Wednesday 29 August 2018

Living Paintings - bringing stories alive

I’ve always loved discovering “book charities” who work to share the benefits and joy of reading with people who would otherwise miss out. Not everyone has easy access to books and reading. There are as many reasons for this as there are situations in which people find themselves.

My mother loved books, but from the age of about 65 her sight began to deteriorate. Most of us would find this a source of huge frustration and annoyance, particularly if one of your favourite pastimes is reading. My father spent time every day reading aloud to my mother so that she didn’t miss out on her favourite authors, books or newspapers. She also signed up to a listening book library who delivered audio books to the house.

But what can it be like for children who have lived with sight loss their entire lives or who lose most of their sight after an illness or accident?

Living Paintings – books for the blind,  create the most amazing tactile and audio books.  They go beyond recordings of favourite or bestselling stories. Their team of talented and dedicated creators make tactile books and items that accompany the audios so that listeners can feel and sense the world of the characters or story.

Back in 1989 the idea had been the brainchild of Alison Oldland MBE, formerly a lecturer in Art History.  After adopting a rejected trainee guide dog she gave a lecture to raise money for Guide Dogs for the Blind. The then Head of Appeals for the charity attended and made a special request: could she record descriptions of works of art for him? This seemed like such a novel idea to Alison as she realised that blind people valued and got a lot out of enjoying pictures. She was inspired to do more and came up with the idea of Living Paintings.

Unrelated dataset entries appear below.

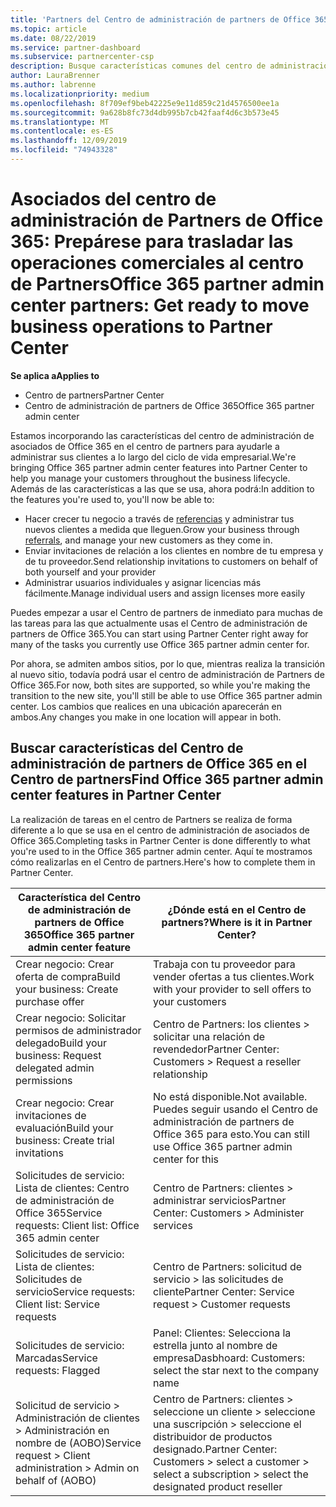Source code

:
 ```yaml
---
title: 'Partners del Centro de administración de partners de Office 365: vuestras operaciones empresariales se van a trasladar al Centro de partners| Centro de partners'
ms.topic: article
ms.date: 08/22/2019
ms.service: partner-dashboard
ms.subservice: partnercenter-csp
description: Busque características comunes del centro de administración de asociados de Office 365, como la creación de solicitudes de servicio y de negocio, después de migrar al centro de Partners.
author: LauraBrenner
ms.author: labrenne
ms.localizationpriority: medium
ms.openlocfilehash: 8f709ef9beb42225e9e11d859c21d4576500ee1a
ms.sourcegitcommit: 9a628b8fc73d4db995b7cb42faaf4d6c3b573e45
ms.translationtype: MT
ms.contentlocale: es-ES
ms.lasthandoff: 12/09/2019
ms.locfileid: "74943328"
---
```

# <a name="office-365-partner-admin-center-partners-get-ready-to-move-business-operations-to-partner-center"></a><span data-ttu-id="036ba-103">Asociados del centro de administración de Partners de Office 365: Prepárese para trasladar las operaciones comerciales al centro de Partners</span><span class="sxs-lookup"><span data-stu-id="036ba-103">Office 365 partner admin center partners: Get ready to move business operations to Partner Center</span></span>

<span data-ttu-id="036ba-104">**Se aplica a**</span><span class="sxs-lookup"><span data-stu-id="036ba-104">**Applies to**</span></span> 

- <span data-ttu-id="036ba-105">Centro de partners</span><span class="sxs-lookup"><span data-stu-id="036ba-105">Partner Center</span></span>
- <span data-ttu-id="036ba-106">Centro de administración de partners de Office 365</span><span class="sxs-lookup"><span data-stu-id="036ba-106">Office 365 partner admin center</span></span>

<span data-ttu-id="036ba-107">Estamos incorporando las características del centro de administración de asociados de Office 365 en el centro de partners para ayudarle a administrar sus clientes a lo largo del ciclo de vida empresarial.</span><span class="sxs-lookup"><span data-stu-id="036ba-107">We're bringing Office 365 partner admin center features into Partner Center to help you manage your customers throughout the business lifecycle.</span></span> <span data-ttu-id="036ba-108">Además de las características a las que se usa, ahora podrá:</span><span class="sxs-lookup"><span data-stu-id="036ba-108">In addition to the features you're used to, you'll now be able to:</span></span> 

*  <span data-ttu-id="036ba-109">Hacer crecer tu negocio a través de [referencias](referrals.md) y administrar tus nuevos clientes a medida que lleguen.</span><span class="sxs-lookup"><span data-stu-id="036ba-109">Grow your business through [referrals](referrals.md), and manage your new customers as they come in.</span></span>
*  <span data-ttu-id="036ba-110">Enviar invitaciones de relación a los clientes en nombre de tu empresa y de tu proveedor.</span><span class="sxs-lookup"><span data-stu-id="036ba-110">Send relationship invitations to customers on behalf of both yourself and your provider</span></span>
*  <span data-ttu-id="036ba-111">Administrar usuarios individuales y asignar licencias más fácilmente.</span><span class="sxs-lookup"><span data-stu-id="036ba-111">Manage individual users and assign licenses more easily</span></span>

<span data-ttu-id="036ba-112">Puedes empezar a usar el Centro de partners de inmediato para muchas de las tareas para las que actualmente usas el Centro de administración de partners de Office 365.</span><span class="sxs-lookup"><span data-stu-id="036ba-112">You can start using Partner Center right away for many of the tasks you currently use Office 365 partner admin center for.</span></span> 

<span data-ttu-id="036ba-113">Por ahora, se admiten ambos sitios, por lo que, mientras realiza la transición al nuevo sitio, todavía podrá usar el centro de administración de Partners de Office 365.</span><span class="sxs-lookup"><span data-stu-id="036ba-113">For now, both sites are supported, so while you're making the transition to the new site, you'll still be able to use Office 365 partner admin center.</span></span> <span data-ttu-id="036ba-114">Los cambios que realices en una ubicación aparecerán en ambos.</span><span class="sxs-lookup"><span data-stu-id="036ba-114">Any changes you make in one location will appear in both.</span></span>

## <a name="find-office-365-partner-admin-center-features-in-partner-center"></a><span data-ttu-id="036ba-115">Buscar características del Centro de administración de partners de Office 365 en el Centro de partners</span><span class="sxs-lookup"><span data-stu-id="036ba-115">Find Office 365 partner admin center features in Partner Center</span></span>

<span data-ttu-id="036ba-116">La realización de tareas en el centro de Partners se realiza de forma diferente a lo que se usa en el centro de administración de asociados de Office 365.</span><span class="sxs-lookup"><span data-stu-id="036ba-116">Completing tasks in Partner Center is done differently to what you're used to in the Office 365 partner admin center.</span></span> <span data-ttu-id="036ba-117">Aquí te mostramos cómo realizarlas en el Centro de partners.</span><span class="sxs-lookup"><span data-stu-id="036ba-117">Here's how to complete them in Partner Center.</span></span>

| <span data-ttu-id="036ba-118">Característica del Centro de administración de partners de Office 365</span><span class="sxs-lookup"><span data-stu-id="036ba-118">Office 365 partner admin center feature</span></span>                       | <span data-ttu-id="036ba-119">¿Dónde está en el Centro de partners?</span><span class="sxs-lookup"><span data-stu-id="036ba-119">Where is it in Partner Center?</span></span> | 
|   -----------------------------------------------  | -------------- |
| <span data-ttu-id="036ba-120">Crear negocio: Crear oferta de compra</span><span class="sxs-lookup"><span data-stu-id="036ba-120">Build your business: Create purchase offer</span></span> | <span data-ttu-id="036ba-121">Trabaja con tu proveedor para vender ofertas a tus clientes.</span><span class="sxs-lookup"><span data-stu-id="036ba-121">Work with your provider to sell offers to your customers</span></span> |
| <span data-ttu-id="036ba-122">Crear negocio: Solicitar permisos de administrador delegado</span><span class="sxs-lookup"><span data-stu-id="036ba-122">Build your business: Request delegated admin permissions</span></span> | <span data-ttu-id="036ba-123">Centro de Partners: los clientes > solicitar una relación de revendedor</span><span class="sxs-lookup"><span data-stu-id="036ba-123">Partner Center: Customers > Request a reseller relationship</span></span> |
| <span data-ttu-id="036ba-124">Crear negocio: Crear invitaciones de evaluación</span><span class="sxs-lookup"><span data-stu-id="036ba-124">Build your business: Create trial invitations</span></span> | <span data-ttu-id="036ba-125">No está disponible.</span><span class="sxs-lookup"><span data-stu-id="036ba-125">Not available.</span></span> <span data-ttu-id="036ba-126">Puedes seguir usando el Centro de administración de partners de Office 365 para esto.</span><span class="sxs-lookup"><span data-stu-id="036ba-126">You can still use Office 365 partner admin center for this</span></span> |
| <span data-ttu-id="036ba-127">Solicitudes de servicio: Lista de clientes: Centro de administración de Office 365</span><span class="sxs-lookup"><span data-stu-id="036ba-127">Service requests: Client list: Office 365 admin center</span></span> | <span data-ttu-id="036ba-128">Centro de Partners: clientes > administrar servicios</span><span class="sxs-lookup"><span data-stu-id="036ba-128">Partner Center: Customers > Administer services</span></span> |
| <span data-ttu-id="036ba-129">Solicitudes de servicio: Lista de clientes: Solicitudes de servicio</span><span class="sxs-lookup"><span data-stu-id="036ba-129">Service requests: Client list: Service requests</span></span> | <span data-ttu-id="036ba-130">Centro de Partners: solicitud de servicio > las solicitudes de cliente</span><span class="sxs-lookup"><span data-stu-id="036ba-130">Partner Center: Service request > Customer requests</span></span> |
| <span data-ttu-id="036ba-131">Solicitudes de servicio: Marcadas</span><span class="sxs-lookup"><span data-stu-id="036ba-131">Service requests: Flagged</span></span> | <span data-ttu-id="036ba-132">Panel: Clientes: Selecciona la estrella junto al nombre de empresa</span><span class="sxs-lookup"><span data-stu-id="036ba-132">Dasbhoard: Customers: select the star next to the company name</span></span> |
| <span data-ttu-id="036ba-133">Solicitud de servicio > Administración de clientes > Administración en nombre de (AOBO)</span><span class="sxs-lookup"><span data-stu-id="036ba-133">Service request > Client administration > Admin on behalf of (AOBO)</span></span> | <span data-ttu-id="036ba-134">Centro de Partners: clientes > seleccione un cliente > seleccione una suscripción > seleccione el distribuidor de productos designado.</span><span class="sxs-lookup"><span data-stu-id="036ba-134">Partner Center: Customers > select a customer > select a subscription > select the designated product reseller</span></span> |

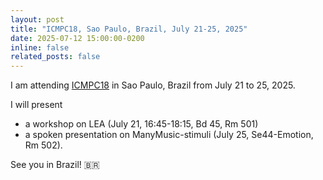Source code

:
 ```yaml
---
layout: post
title: "ICMPC18, Sao Paulo, Brazil, July 21-25, 2025"
date: 2025-07-12 15:00:00-0200
inline: false
related_posts: false
---
```


I am attending [ICMPC18](https://www.icmpc2025.abcogmus.com/) in Sao Paulo, Brazil from July 21 to 25, 2025.

I will present 

- a workshop on LEA (July 21, 16:45-18:15, Bd 45, Rm 501)
- a spoken presentation on ManyMusic-stimuli (July 25, Se44-Emotion, Rm 502).

See you in Brazil! 🇧🇷

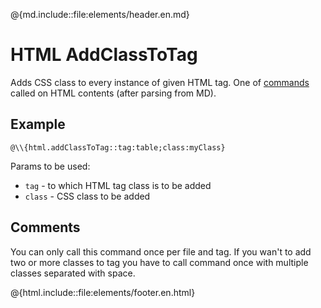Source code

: @{md.include::file:elements/header.en.md}

# HTML AddClassToTag

Adds CSS class to every instance of given HTML tag. One of [commands](en-commands.!) called on HTML contents (after parsing from MD).

## Example

```
@\\{html.addClassToTag::tag:table;class:myClass}
```

Params to be used:
  - `tag` - to which HTML tag class is to be added
  - `class` - CSS class to be added

## Comments

You can only call this command once per file and tag. If you wan't to add two or more classes to tag you have to call command once with multiple classes separated with space.

@{html.include::file:elements/footer.en.html}
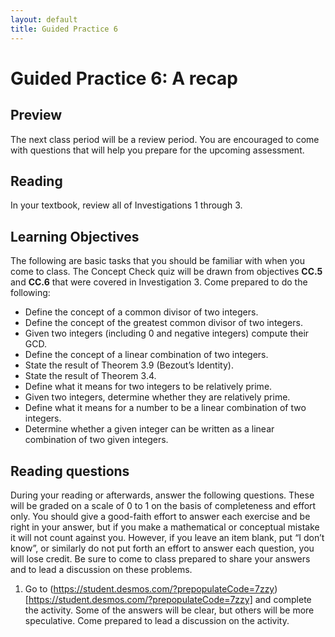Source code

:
 ```yaml
---
layout: default
title: Guided Practice 6
---
```

# Guided Practice 6: A recap

## Preview

The next class period will be a review period. You are encouraged to come with questions that will help you prepare for the upcoming assessment. 

## Reading

In your textbook, review all of Investigations 1 through 3.  

## Learning Objectives 

The following are basic tasks that you should be familiar with when you come to class. The Concept Check quiz will be drawn from objectives __CC.5__ and __CC.6__ that were covered in Investigation 3. Come prepared to do the following:

+ Define the concept of a common divisor of two integers.
+ Define the concept of the greatest common divisor of two integers.
+ Given two integers (including 0 and negative integers) compute their GCD.
+ Define the concept of a linear combination of two integers.
+ State the result of Theorem 3.9 (Bezout’s Identity).
+ State the result of Theorem 3.4.
+ Define what it means for two integers to be relatively prime.
+ Given two integers, determine whether they are relatively prime.
+ Define what it means for a number to be a linear combination of two integers.
+ Determine whether a given integer can be written as a linear combination of two given integers.


## Reading questions

During your reading or afterwards, answer the following questions. These will be graded on a scale of 0 to 1 on the basis of completeness and effort only. You should give a good-faith effort to answer each exercise and be right in your answer, but if you make a mathematical or conceptual mistake it will not count against you. However, if you leave an item blank, put “I don’t know”, or similarly do not put forth an effort to answer each question, you will lose credit. Be sure to come to class prepared to share your answers and to lead a discussion on these problems.

1. Go to (https://student.desmos.com/?prepopulateCode=7zzy)[https://student.desmos.com/?prepopulateCode=7zzy] and complete the activity. Some of the answers will be clear, but others will be more speculative. Come prepared to lead a discussion on the activity. 
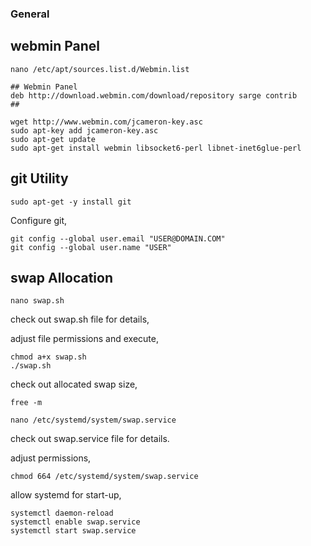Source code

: ### General
## webmin Panel
```
nano /etc/apt/sources.list.d/Webmin.list

## Webmin Panel
deb http://download.webmin.com/download/repository sarge contrib
##
```

```
wget http://www.webmin.com/jcameron-key.asc
sudo apt-key add jcameron-key.asc
sudo apt-get update
sudo apt-get install webmin libsocket6-perl libnet-inet6glue-perl
```

## git Utility

```
sudo apt-get -y install git
```
Configure git,
```
git config --global user.email "USER@DOMAIN.COM"
git config --global user.name "USER"
```


## swap Allocation
```
nano swap.sh
```
check out swap.sh file for details,

adjust file permissions and execute, 
```
chmod a+x swap.sh
./swap.sh
```
check out allocated swap size,
```
free -m
```

```
nano /etc/systemd/system/swap.service
```
check out swap.service file for details.

adjust permissions,
```
chmod 664 /etc/systemd/system/swap.service
```
allow systemd for start-up,
```
systemctl daemon-reload
systemctl enable swap.service
systemctl start swap.service
```
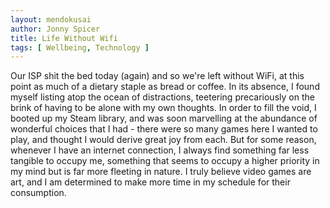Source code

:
 ```yaml
---
layout: mendokusai
author: Jonny Spicer
title: Life Without Wifi
tags: [ Wellbeing, Technology ]
---
```

Our ISP shit the bed today (again) and so we're left without WiFi, at this point as much of a dietary staple as bread or coffee. In its absence, I found myself listing atop the ocean of distractions, teetering precariously on the brink of having to be alone
with my own thoughts. In order to fill the void, I booted up my Steam library, and was soon marvelling at the abundance of wonderful choices that I had - there were so many games here I wanted to play, and thought I would derive great joy from each. But for
some reason, whenever I have an internet connection, I always find something far less tangible to occupy me, something that seems to occupy a higher priority in my mind but is far more fleeting in nature. I truly believe video games are art, and I am
determined to make more time in my schedule for their consumption.

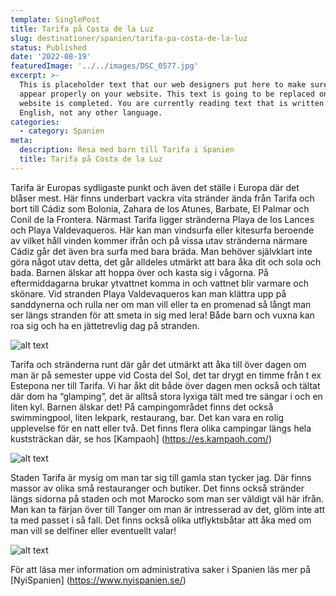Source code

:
 ```yaml
---
template: SinglePost
title: Tarifa på Costa de la Luz
slug: destinationer/spanien/tarifa-pa-costa-de-la-luz
status: Published
date: '2022-08-19'
featuredImage: '../../images/DSC_0577.jpg'
excerpt: >-
  This is placeholder text that our web designers put here to make sure words
  appear properly on your website. This text is going to be replaced once the
  website is completed. You are currently reading text that is written in
  English, not any other language.
categories:
  - category: Spanien
meta:
  description: Resa med barn till Tarifa i Spanien
  title: Tarifa på Costa de la Luz
---
```

 Tarifa är Europas sydligaste punkt och även det ställe i Europa där det blåser mest. Här finns underbart vackra vita stränder ända från Tarifa och bort till Cádiz som Bolonia, Zahara de los Atunes, Barbate, El Palmar och Conil de la Frontera. Närmast Tarifa ligger stränderna Playa de los Lances och Playa Valdevaqueros. Här kan man vindsurfa eller kitesurfa beroende av vilket håll vinden kommer ifrån och på vissa utav stränderna närmare Cádiz går det även bra surfa med bara bräda. Man behöver självklart inte göra något utav detta, det går alldeles utmärkt att bara åka dit och sola och bada. Barnen älskar att hoppa över och kasta sig i vågorna. På eftermiddagarna brukar ytvattnet komma in och vattnet blir varmare och skönare. Vid stranden Playa Valdevaqueros kan man klättra upp på sanddynerna och rulla ner om man vill eller ta en promenad så långt man ser längs stranden för att smeta in sig med lera! Både barn och vuxna kan roa sig och ha en jättetrevlig dag på stranden.

 ![alt text](/images/IMG_20220702_123359.jpg "Playa Valdevaqueros")

 Tarifa och stränderna runt där går det utmärkt att åka till över dagen om man är på semester uppe vid Costa del Sol, det tar drygt en timme från t ex Estepona ner till Tarifa. Vi har åkt dit både över dagen men också och tältat där dom ha “glamping”, det är alltså stora lyxiga tält med tre sängar i och en liten kyl. Barnen älskar det! På campingområdet finns det också swimmingpool, liten lekpark, restaurang, bar. Det kan vara en rolig upplevelse för en natt eller två. Det finns flera olika campingar längs hela kuststräckan där, se hos [Kampaoh] (https://es.kampaoh.com/)

![alt text](/images/IMG_20220703_134722.jpg "Playa Tarifa")

 Staden Tarifa är mysig om man tar sig till gamla stan tycker jag. Där finns massor av olika små restauranger och butiker. Det finns också stränder längs sidorna på staden och mot Marocko som man ser väldigt väl här ifrån. Man kan ta färjan över till Tanger om man är intresserad av det, glöm inte att ta med passet i så fall. Det finns också olika utflyktsbåtar att åka med om man vill se delfiner eller eventuellt valar!  

 ![alt text](/images/IMG_20220702_131000.jpg "Sanddynor i Valdevaqueros")

 
 För att läsa mer information om administrativa saker i Spanien läs mer på [NyiSpanien] (https://www.nyispanien.se/)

With feedback from blind and partially sighted people she set up a registered charity that would make  accompanying relief images for audio tracks or pages of a story. Living Paintings was born and began creating beautiful Touch and See children’s books (as well as the books for adults) – thus opening up the wonderful world of stories for children who were blind or partially sighted in a new and unique way.
Alison received awards for her brilliant work including an M.B.E in 1997. She died in 2008 but her charity is still going strong along with her ethos and goal to “break down the barriers in a sighted world”.
Those with sight loss “see” through touch in a way the rest of us do not. Living Paintings enables children to explore and discover stories in a tactile and exciting way using this heightened sense and ability. Such books mean these children can enjoy sharing stories –and story times are  important for social, communication and emotional development. The books and products are available to any family, school etc in the UK and members can borrow braille versions as well as tactile accompanied books and audios. Take a look

All children should have access to the benefits, fun and educational value of stories and books. The wonderful Living Paintings makes this possible for many who would otherwise be excluded or find themselves with limited access.
Official site:
Photos © Living Paintings website, with their permission.

Hilary Hawkes


Dianne Hofmeyr said...

What a fascinating post Hilary. And yes I've had some of my novels translated into braille in South Africa.
But Living Paintings is so much more suitable for making a picture book come alive for younger children. What an amazing concept. I used to be a potter and often asked children to build clay models with their eyes shut. In the book 'For All the Light You Cannot See' the father makes a model for his blind daughter of the neighbourhood where they live. A lovely uplifting post!

Joan Lennon said...

This is so creative - thanks for this, Hilary!

Hilary Hawkes said...

What a good idea with the model building, Dianne :)

Hilary Hawkes said...

Joan, yes I agree, they're inspiring and wonderfully creative.

Sue Purkiss said...

This is wonderful - such an inventive idea. I’d never heard of it before. Thank you, Hilary.